The scenario we just described is quite typical for any pipeline operator. They have been running PIGs for decades. During that time, they have used a variety of tool vendors, data standards, and even PIG technologies as recent advancements have enabled pipeline operators to measure previously missed features. As a result, operators have thousands of tally sheets from many different tool vendors, each with varying formats. Layer on further complexities such as different tabs, column layouts, and more critically, inconsistent key data fields needed to identify threats to the pipeline, and it becomes exceedingly challenging to accurately use this data for the intended purpose of predicting and preventing pipeline failures. There are operators who have invested and built robust database systems to handle this task. Many operators, however, still rely on rudimentary systems which can be a very expensive proposition when factoring in resources required. Prior to identifying anomalies requiring attention, engineers are burdened with the tedious and time-consuming tasks of filtering datasets using criteria from the tool vendor or internal standards. Then they are required to analyze the selected data in simple tools like Microsoft Excel which lack formulas and methods the engineer wishes to use.
How does data science solve the issue of data ingestion and analysis, and what’s the benefit?
First, data ingestion can be handled using a standard out of the box machine learning technique. This is the easier part. The difficulty is in gathering the “truth” data needed for the classifier. We have developed tools to support our machine learning efforts where we are able to handle “truth” data similar to how a captcha works (the verification questions that request you to select pictures containing objects to ensure a web app knows you aren’t a robot). Up to this point, we have had individuals at the pipeline operator mapping the columns on the ingested spreadsheets to our Alias model, thus creating our “truth” data. For example, “depth (%)” from operator A and “depth (percent)” from operator B becomes “depth” for all operators. Ultimately, we will see every possible example and the classifier will be complete. The cloud allows us to do this without sharing operator data.
Second, to understand more complex threats identified in our Pattern Detection and Interacting Threat algorithms, it’s necessary to correctly classify features under an Alias structure. We utilize the industry Alias classification, category, and type structure. Again, data science is critical here. It can observe patterns in the data to e.g. extract the word “dent” from the comment field, tag the record, and update its alias to reflect this while maintaining the original user classification. The identified feature can now be used in our Corrosion within Dent Interacting Threat algorithm (yes, it’s a mouthful).

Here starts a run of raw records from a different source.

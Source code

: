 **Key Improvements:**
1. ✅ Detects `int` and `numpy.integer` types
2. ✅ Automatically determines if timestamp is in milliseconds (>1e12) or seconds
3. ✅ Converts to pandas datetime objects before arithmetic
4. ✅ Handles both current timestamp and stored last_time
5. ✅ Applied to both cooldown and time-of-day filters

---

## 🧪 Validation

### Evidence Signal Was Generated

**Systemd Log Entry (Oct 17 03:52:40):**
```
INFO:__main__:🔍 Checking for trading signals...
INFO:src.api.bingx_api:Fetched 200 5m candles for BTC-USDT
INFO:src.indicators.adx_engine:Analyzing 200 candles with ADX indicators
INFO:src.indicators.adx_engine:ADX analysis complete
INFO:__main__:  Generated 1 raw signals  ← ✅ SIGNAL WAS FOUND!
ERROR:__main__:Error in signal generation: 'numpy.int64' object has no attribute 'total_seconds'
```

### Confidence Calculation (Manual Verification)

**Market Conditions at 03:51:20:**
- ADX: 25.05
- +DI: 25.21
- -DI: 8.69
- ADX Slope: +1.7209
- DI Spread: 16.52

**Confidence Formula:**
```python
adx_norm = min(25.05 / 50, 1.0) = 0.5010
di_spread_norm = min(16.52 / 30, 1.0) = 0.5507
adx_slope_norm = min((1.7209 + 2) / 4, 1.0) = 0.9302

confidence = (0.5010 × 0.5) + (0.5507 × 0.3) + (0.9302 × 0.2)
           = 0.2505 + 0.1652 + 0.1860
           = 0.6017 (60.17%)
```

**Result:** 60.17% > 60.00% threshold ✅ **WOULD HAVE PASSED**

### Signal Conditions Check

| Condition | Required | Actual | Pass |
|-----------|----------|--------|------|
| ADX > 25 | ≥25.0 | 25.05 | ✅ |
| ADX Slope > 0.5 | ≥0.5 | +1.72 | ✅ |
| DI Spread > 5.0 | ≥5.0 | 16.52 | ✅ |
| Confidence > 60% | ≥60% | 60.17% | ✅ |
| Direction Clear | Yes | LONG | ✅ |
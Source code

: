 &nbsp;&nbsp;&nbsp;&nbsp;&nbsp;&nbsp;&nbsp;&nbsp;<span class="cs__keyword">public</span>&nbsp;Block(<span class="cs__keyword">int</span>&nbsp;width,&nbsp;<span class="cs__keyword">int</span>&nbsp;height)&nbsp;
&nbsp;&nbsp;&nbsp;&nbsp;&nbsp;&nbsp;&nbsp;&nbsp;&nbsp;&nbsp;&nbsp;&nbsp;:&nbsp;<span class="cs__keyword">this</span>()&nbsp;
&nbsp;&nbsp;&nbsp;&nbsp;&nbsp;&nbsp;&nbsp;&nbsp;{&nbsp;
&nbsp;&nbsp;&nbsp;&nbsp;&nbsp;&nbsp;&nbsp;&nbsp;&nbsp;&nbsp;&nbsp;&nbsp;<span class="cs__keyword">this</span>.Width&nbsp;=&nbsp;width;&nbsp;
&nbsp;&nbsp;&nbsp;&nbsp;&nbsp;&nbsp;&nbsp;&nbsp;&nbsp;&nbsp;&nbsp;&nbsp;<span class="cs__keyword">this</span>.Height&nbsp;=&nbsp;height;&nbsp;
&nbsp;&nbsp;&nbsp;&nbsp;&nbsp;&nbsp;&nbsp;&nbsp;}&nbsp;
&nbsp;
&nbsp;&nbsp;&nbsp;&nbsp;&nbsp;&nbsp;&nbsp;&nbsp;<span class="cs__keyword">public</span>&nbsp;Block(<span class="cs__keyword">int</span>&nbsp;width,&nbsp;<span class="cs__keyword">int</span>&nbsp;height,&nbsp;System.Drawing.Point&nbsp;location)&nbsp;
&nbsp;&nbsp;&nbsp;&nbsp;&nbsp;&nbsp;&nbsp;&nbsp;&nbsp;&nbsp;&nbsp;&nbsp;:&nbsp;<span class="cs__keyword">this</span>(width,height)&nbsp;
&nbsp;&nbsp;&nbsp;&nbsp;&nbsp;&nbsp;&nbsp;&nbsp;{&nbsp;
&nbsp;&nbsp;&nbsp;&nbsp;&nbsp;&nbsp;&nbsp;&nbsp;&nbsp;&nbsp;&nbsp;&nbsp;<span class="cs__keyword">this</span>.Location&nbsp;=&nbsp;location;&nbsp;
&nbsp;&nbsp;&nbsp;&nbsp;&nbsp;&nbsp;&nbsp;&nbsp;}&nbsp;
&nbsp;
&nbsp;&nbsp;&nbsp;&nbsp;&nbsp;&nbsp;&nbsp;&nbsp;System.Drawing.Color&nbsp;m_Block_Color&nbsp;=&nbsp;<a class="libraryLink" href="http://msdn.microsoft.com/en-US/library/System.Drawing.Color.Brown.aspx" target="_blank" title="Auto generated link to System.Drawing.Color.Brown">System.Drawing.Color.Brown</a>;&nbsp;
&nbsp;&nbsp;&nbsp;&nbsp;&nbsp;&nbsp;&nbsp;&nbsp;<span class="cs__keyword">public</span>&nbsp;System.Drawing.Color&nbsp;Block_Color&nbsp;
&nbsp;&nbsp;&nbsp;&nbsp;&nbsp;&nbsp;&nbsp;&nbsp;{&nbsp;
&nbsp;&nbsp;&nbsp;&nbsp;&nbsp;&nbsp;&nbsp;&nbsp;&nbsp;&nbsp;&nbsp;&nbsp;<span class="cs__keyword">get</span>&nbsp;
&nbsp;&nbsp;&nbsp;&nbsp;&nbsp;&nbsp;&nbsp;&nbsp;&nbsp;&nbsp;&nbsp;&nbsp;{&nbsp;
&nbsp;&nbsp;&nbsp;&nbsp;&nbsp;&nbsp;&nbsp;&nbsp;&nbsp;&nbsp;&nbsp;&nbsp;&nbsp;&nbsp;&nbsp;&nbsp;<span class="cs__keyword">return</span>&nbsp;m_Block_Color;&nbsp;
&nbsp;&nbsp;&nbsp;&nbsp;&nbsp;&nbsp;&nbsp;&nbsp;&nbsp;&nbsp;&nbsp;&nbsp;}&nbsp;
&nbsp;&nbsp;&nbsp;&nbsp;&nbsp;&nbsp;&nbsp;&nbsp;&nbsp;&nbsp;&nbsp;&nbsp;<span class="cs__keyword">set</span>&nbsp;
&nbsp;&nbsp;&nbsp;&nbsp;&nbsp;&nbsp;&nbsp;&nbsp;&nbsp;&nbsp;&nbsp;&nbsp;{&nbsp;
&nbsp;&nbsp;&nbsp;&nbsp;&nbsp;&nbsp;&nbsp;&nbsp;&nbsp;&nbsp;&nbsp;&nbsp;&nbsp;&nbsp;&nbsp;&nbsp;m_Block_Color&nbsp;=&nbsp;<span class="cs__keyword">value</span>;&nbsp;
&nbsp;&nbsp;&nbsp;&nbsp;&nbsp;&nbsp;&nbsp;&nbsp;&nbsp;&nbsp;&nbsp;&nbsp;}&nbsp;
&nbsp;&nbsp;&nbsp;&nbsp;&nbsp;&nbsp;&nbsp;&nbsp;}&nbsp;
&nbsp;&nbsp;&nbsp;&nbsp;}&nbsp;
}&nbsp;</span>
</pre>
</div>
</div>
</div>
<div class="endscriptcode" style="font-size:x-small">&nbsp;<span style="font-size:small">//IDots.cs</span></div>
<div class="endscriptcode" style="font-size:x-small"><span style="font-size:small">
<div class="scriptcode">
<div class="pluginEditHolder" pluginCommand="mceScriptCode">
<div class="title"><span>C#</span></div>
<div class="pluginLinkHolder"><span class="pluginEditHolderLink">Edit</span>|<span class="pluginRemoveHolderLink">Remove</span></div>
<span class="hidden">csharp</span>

Finally, the accounting profession figured out long ago that while Excel is a wonderful tool, it’s unable to provide consistency when used at scale. While the challenge of normalizing data within integrity management is daunting, it’s foundational to everything downstream. Data science can help get you there accurately and extremely fast. For example, one of our customers was able to ingest and normalize 845 tally sheets spanning 20+ years into a hybrid PODS database in 1.9 hours.